As a teenager, Mr Desmond Toh would help his father fix up old attap (thatched) houses in kampung villages. It gave him a taste of working with his hands.
Now 45, Mr Toh has been a freelance handyman for more than 20 years. Many look down on his profession as "an Ah Beng-Ah Seng kind of job", he says (referring to being uncultured), but he has never contemplated a change.
"I don't feel like being tied down," he says. "I want the freedom to be my own person."
From morning to night, he drives from home to home around the island, installing lights, painting walls, repairing furniture - you name it. "If you're willing to pay," he says, "I'm willing to do it."
He pulls off around four to five jobs a day, rushing from Pasir Ris to Bukit Batok to Tampines.
NAME: Desmond Toh
A FREELANCER FOR: 23 years
EARNS PER MONTH: $3,000-$4,000
ADVICE FOR OTHER FREELANCERS: "You can't just stay at home every day. You have to go out, make friends."
The back of his 19-year-old Mercedes Vito van is stuffed with the tools of his trade. A wood-cutter fits snugly up against stacked bottles of thinner and floor cleaner; a step ladder balances on top of drawers of screws in all sizes.
He prefers to work alone. "I found I cannot trust other people," he admits. "It takes me half an hour to install a light, but what if it takes my worker two hours? What if he breaks the light? How do I explain to the customer?"

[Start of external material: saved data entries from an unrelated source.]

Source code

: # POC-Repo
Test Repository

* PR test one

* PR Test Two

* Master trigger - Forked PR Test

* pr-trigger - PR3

Nowadays in Singapore, it is quite difficult to find handymen. Young locals don't want to learn this trade because it is considered a dirty job.
Mr Toh became an electrician on graduating from the Institute of Technical Education. To win more jobs, he taught himself to expand into other areas - air-con maintenance, for example, and carpentry.
He earns about $3,000 to $4,000 a month, although about $1,000 goes to expenses such as maintaining his van and health insurance.
"I don't have CPF," he says. "But I stopped worrying about it."
His chosen path means working odd hours, as many of his clients prefer him to visit after 5pm when they are home from work. He is usually still tinkering with appliances at 9pm or 10pm, and has been up as late as 2am rushing a job. He works on Saturday too, but his wife, 35, put her foot down when it came to sacrificing family time on Sunday with their daughter, 16, and son, five.
The bulk of his business comes through word of mouth. In the old days, he would get his friends who ran hardware stores to recommend him to customers. In recent years, he has started using phone apps such as ServisHero, which he can check on the go.
These apps have come in handy during leaner months such as June, when his customers often go overseas for holidays.
Mr Toh is aware that there are not many tradesmen like him around. "Nowadays in Singapore, it is quite difficult to find handymen," he says. "Young locals don't want to learn this trade because it is considered a dirty job."
Instead, he faces competition from foreign handymen who undercut his prices. "Maybe you charge $100 for a job, but the Malaysians come in and will do it for $50. We're worried now that when we raise the price, some home owners don't want to pay."
He adds: "Often they don't pay us on the spot because sometimes, something happens to the thing we fixed. Perhaps they damage it. Then they want us to go back and fix it again for free.
"We must say no at some point. Otherwise how do we survive?"